◆ **Your goal**: Your copy should match the records exactly, except that no pictures appear in it.

◆ **Information shown**:
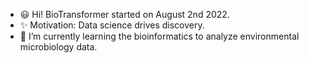 - 😃 Hi! BioTransformer started on August 2nd 2022. 
- ✨ Motivation: Data science drives discovery. 
- 🌱 I’m currently learning the bioinformatics to analyze environmental microbiology data. 


<!---
BioTransformer/BioTransformer is a ✨ special ✨ repository because its `README.md` (this file) appears on your GitHub profile.
You can click the Preview link to take a look at your changes.
--->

◆ **Exercise answer**:
 - 😃 Hi! BioTransformer started on August 2nd 2022. 
- ✨ Motivation: Data science drives discovery. 
- 🌱 I’m currently learning the bioinformatics to analyze environmental microbiology data. 


<!---
BioTransformer/BioTransformer is a ✨ special ✨ repository because its `README.md` (this file) appears on your GitHub profile.
You can click the Preview link to take a look at your changes.
--->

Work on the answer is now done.